Hey Reader, what a pleasure to have you here again!
Today, I want to convince you of two things. A) Experimental design is a sustainable practice and B) there is lot for us to learn.
I would argue that even in the best labs around the world, scientists have a good understanding of how to set up controls, but very few can go beyond that.
So, let us explore how to properly use experimental design to make our research more effective and save resources!
Today's Lesson: Experimental Desing
How to leverage planning for sustainability & science
Number Of The Day
There is not a single publication that discusses the extent to which resources can be saved through better experimental design. Prospective designing is a topic that is often overlooked, even in most statistics courses. In my search I only came by this website that provides anecdotal but impressive quantification of the potential savings.
0
Designing Experiments Sustainably
Scientist often focus on controls during planning.
However, not all biases and confounders can be eliminated with controls. Additional, opportunities that allow for higher impact (in terms of statistical significance and implication), cost savings, and time efficiency are never discovered.
A Concrete Example
Let’s assume it is our job to test the side effects of a new drug in mice. We need to find out if this drug affects body weight, anxiety levels, or pain sensitivity.
Normally, a scientist chooses a protocol established in their lab or replicates the methodology of another paper.
The Problem
This would mean setting up 5-7 mice per experimental group as that is a common number. Three groups (anxiety vs. pain-testing vs. diarrhea) would be arranged since that yields three figures to publish.
Results would be judged significant or not and based on this analysis it would be decided whether the drug has side effects or not.
Indeed, we would get results that might be publishable. Apart from being unsustainable due to wasting resources, we would not even know if these data are “right” or “true”.
It might sound surprising, but based on our study design we could not say whether we would have been able to detect an effect at all!
Here’s how we can enhance statistical validity while reducing resource and mice use.
What Is Meaningful?
Instead of simply conducting an experiment with “standard sample size” and hoping to see an effect, the first step is to determine the smallest difference we need to detect to reliably speak of a “difference”.
So what would constitute a meaningful outcome?

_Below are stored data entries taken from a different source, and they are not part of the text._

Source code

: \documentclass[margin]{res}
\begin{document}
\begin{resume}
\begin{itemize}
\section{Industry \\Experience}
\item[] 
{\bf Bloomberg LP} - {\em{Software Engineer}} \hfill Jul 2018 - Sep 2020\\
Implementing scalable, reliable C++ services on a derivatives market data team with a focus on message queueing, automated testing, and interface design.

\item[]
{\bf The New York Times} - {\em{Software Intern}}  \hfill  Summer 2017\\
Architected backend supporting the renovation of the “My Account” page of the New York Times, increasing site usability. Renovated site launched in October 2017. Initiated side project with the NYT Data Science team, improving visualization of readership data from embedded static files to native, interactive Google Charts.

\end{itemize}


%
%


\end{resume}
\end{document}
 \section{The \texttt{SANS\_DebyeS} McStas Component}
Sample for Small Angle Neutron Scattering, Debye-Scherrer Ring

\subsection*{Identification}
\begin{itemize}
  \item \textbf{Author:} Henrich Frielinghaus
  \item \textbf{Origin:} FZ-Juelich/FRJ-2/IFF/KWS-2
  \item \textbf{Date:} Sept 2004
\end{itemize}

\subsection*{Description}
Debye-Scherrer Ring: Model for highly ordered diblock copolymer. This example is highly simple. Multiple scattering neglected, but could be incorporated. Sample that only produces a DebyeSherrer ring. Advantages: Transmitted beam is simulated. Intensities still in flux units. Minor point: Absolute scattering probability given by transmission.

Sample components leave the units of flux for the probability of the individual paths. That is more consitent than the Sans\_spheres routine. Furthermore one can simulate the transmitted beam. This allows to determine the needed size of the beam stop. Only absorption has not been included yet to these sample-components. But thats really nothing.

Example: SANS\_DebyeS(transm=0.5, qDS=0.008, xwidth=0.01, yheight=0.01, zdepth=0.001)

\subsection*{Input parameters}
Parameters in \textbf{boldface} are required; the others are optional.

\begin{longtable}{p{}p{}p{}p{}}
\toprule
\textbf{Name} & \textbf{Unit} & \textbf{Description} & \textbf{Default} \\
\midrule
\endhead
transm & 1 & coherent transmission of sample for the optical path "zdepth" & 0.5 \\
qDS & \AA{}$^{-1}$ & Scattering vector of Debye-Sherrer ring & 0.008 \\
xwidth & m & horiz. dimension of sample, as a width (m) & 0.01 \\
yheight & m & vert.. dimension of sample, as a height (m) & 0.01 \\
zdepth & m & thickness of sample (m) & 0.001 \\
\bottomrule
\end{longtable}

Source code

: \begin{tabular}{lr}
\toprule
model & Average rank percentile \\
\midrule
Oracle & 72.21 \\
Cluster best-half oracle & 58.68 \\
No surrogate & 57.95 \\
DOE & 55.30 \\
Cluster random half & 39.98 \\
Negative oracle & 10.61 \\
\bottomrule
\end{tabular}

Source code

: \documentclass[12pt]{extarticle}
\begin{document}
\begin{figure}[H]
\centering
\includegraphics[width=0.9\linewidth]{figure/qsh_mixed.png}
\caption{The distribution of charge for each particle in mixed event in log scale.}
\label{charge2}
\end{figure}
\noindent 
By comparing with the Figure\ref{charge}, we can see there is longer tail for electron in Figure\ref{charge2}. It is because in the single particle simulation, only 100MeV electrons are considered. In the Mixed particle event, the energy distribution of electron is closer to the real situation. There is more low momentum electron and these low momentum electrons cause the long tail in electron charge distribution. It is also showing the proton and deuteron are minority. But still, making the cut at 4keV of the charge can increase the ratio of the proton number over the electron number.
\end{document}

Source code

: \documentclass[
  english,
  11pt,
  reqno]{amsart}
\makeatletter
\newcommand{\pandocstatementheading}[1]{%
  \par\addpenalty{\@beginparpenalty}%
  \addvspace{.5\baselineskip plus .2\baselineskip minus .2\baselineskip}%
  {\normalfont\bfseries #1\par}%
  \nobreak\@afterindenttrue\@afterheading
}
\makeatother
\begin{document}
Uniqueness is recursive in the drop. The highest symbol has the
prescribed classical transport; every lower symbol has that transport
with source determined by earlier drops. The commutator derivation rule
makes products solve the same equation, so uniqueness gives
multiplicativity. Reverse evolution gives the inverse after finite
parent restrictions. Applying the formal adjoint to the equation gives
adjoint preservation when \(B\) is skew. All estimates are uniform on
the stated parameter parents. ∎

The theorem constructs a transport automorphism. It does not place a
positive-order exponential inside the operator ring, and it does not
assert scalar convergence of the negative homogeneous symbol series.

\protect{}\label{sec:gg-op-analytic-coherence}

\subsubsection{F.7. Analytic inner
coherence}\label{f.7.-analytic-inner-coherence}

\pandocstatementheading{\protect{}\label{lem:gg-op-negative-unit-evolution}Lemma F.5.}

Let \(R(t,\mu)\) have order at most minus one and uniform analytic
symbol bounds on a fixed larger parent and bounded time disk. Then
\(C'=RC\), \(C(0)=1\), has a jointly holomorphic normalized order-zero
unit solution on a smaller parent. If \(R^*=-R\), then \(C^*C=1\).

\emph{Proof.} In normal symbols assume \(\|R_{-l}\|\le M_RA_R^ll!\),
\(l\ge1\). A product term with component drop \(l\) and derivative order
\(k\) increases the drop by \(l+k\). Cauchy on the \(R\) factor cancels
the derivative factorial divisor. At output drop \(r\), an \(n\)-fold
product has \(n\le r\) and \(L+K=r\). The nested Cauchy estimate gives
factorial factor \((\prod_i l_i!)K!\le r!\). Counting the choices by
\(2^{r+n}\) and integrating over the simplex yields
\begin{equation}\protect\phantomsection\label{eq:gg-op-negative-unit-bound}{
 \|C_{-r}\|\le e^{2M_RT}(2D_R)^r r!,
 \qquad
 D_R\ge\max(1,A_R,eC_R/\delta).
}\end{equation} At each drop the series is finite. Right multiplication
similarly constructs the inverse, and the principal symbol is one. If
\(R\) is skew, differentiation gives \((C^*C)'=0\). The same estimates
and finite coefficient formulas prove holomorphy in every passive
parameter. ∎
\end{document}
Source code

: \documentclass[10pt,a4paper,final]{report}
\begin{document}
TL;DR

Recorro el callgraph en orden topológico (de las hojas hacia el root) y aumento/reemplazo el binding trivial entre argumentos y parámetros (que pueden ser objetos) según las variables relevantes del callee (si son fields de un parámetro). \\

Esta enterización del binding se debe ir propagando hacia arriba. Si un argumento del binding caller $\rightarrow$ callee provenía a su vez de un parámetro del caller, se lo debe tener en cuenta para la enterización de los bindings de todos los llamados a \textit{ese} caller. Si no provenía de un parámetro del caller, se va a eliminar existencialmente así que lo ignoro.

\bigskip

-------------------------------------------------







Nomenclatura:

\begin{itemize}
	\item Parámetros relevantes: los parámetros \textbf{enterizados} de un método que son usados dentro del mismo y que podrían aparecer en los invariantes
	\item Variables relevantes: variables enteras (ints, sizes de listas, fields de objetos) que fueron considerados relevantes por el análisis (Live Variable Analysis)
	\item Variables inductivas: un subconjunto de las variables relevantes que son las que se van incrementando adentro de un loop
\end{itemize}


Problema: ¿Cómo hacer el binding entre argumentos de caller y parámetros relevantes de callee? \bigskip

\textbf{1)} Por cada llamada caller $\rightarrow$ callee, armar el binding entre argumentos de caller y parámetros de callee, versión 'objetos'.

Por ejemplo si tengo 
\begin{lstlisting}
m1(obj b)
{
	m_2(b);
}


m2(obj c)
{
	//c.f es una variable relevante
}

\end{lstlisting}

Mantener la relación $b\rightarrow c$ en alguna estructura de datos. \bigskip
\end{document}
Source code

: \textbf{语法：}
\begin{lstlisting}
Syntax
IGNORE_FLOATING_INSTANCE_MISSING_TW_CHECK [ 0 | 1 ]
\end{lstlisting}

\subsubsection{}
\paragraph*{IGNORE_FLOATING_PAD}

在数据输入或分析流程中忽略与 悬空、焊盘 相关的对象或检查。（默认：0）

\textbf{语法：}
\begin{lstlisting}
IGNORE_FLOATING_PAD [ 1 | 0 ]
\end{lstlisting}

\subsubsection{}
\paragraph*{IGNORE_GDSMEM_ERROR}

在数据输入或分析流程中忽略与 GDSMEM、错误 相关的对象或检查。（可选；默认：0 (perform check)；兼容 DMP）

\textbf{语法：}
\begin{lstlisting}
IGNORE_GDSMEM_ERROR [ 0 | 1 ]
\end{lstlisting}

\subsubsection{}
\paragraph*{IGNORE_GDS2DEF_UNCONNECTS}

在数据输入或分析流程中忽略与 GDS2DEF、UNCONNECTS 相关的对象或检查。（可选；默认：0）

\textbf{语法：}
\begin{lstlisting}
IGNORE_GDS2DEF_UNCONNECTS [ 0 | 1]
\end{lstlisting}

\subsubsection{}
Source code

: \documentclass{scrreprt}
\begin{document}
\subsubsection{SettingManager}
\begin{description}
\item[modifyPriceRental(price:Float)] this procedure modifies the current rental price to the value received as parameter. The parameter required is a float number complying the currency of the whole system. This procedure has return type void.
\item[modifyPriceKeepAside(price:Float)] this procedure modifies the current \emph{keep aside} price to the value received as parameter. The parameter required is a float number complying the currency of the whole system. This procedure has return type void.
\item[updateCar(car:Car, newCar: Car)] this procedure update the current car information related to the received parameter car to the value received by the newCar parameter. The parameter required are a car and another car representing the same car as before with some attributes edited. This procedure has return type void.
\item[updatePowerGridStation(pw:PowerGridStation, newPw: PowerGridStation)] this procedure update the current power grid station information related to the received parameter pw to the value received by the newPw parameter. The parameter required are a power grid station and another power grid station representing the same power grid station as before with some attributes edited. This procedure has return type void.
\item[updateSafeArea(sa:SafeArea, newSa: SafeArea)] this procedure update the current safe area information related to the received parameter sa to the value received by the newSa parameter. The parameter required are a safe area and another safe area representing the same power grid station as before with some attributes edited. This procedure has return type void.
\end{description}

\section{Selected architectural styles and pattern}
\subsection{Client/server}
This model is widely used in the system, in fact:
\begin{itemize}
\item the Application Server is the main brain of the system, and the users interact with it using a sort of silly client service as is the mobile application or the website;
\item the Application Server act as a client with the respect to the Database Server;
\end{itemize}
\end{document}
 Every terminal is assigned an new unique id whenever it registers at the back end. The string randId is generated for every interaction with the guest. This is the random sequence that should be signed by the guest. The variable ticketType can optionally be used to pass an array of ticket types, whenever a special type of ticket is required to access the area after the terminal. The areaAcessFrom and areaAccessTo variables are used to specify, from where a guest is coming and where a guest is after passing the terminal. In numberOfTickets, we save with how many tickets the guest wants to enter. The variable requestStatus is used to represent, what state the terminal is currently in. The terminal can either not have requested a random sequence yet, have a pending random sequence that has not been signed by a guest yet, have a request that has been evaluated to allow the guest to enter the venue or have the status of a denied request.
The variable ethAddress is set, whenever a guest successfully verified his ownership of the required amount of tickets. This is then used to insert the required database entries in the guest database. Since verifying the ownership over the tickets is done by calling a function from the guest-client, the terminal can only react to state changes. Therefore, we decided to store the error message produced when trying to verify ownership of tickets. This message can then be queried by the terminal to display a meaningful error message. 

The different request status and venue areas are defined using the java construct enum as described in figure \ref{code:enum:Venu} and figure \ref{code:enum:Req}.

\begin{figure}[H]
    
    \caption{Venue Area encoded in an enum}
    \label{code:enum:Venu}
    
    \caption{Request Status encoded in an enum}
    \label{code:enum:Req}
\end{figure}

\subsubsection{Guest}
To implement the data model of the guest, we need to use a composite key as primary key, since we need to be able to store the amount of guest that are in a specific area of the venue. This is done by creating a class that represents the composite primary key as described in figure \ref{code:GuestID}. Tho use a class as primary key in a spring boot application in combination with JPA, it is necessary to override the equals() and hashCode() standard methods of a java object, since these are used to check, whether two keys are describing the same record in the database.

First, you need to decide what constitutes a meaningful difference. Once you have your data, you calculate the observed difference. You use statistics because you need to account for the variation in the data. For example, the mouse with the lowest data point in Drug #2 might have enzymes that degrade the drug faster, resulting in fewer side effects. Still, you would infer that Drug #2 leads to side effects overall. Finally, you make a decision regarding the side effects. The calculation of significance does not tell you how large the difference is, only how certain you are that any difference exists.
If mice lose 1% of their body weight, you might assume biological variation independent of the drug. If you observe 4% you might want to investigate further, but it’s unlikely you would suggest immediately discontinuing the drug. If the mice start eating each other alive due to starvation, however, your reaction might differ, and you might be on the way to a Nobel Prize…
We could set a threshold of 5% body weight loss as a significant side effect because we know there is a 3% body weight variation in the strain of mice we use.
How Many Mice Do We Really Need?
We also know that due to biological variation, each measurement must be repeated. But how often should you repeat it, or how many mice are needed to reliably detect a 5% difference?
Finding out is unbelievably simple, you will assess the variation (e.g., precision of your scale and the weight-variation of your mice), and then enter this information into a simple online calculator. Done.
This is a simple online power/sample size calculator from the University of Vienna. It helps you to calculate proper sample sizes or tell you the power given a certain sample size. It asks you very basic questions like the difference between the groups you want to detect and the variation of your data. Normally, you can guess the latter from previous experiments. What is alpha and beta?Colloquially, beta, also called power, is the opposite of alpha or “significance”. More precisely, power refers to the probability of missing an effect that’s actually there (with significance being the opposite: the probability of seeing an effect when none exists). Note that keeping the sample size constant, you would reduce the significance level (α) if you increased power further (β).As you can see on the right, there are some mores statistical aspects to consider. However, don’t be intimidated, if they confuse you, a 2 minute google search will answer all questions since those are very basic! Here are more and more and even more such calculators, and here some advanced ideas to increase power without changing sample sizes.
Suppose your result shows that you need at least 10 mice per group to reliably detect an effect with 80% power (the standard value). This means in 20% of cases, you might miss an effect even if it’s present. For habit’s sake we also keep the significance level at 0.05 (the likelihood that you will observe this result or an even bigger one if in reality there was no side-effect of the drug).
This process is important because otherwise we could never say whether we could have detected an effect with relative certainty.
No Sustainability without Scientific Sustainability
You might now say, “Patrick, we’re now using 10 mice – even more than before! How is that sustainable?”
It’s sustainable because now we are certain we can detect an effect. With less than 10 mice the inherent variation is too big to draw robust conclusions. Thus, we would judge “we are uncertain”.
Imagine you would have used only 4 instead of 7 replicates. By deleting the light-green data points, could you still tell the difference properly?
This is why most scientists will simply repeat experiments until they get to a point of “certainty”. In our case that would mean to run a second trial ending up using 12 mice instead of 10.
Also, consider the wasted time, and the frustration while trying to analyze the data.
Even worse, imagine scientists would have judged “no significant difference detectable” – green lights to continue with the drug!
Reducing The Number Of Mice (Finally)
Originally, each effect would be tested on a different group of mice. What a waste! Given the focus on controls, scientists are primed to separate as much as possible. Fear dominates: carryovers! Contamination!
However, multiple side-effects can occur simultaneously in patients. Thus, I would argue we can test a mouse for all side-effects.
I would suggest a crossover design. Assuming anxiety and pain-sensitivity would occur after 5 days but weight loss could start any time within 3 weeks, we could measure anxiety at the end of week one and pain sensitivity at the end of week two with weight measurement conducted throughout.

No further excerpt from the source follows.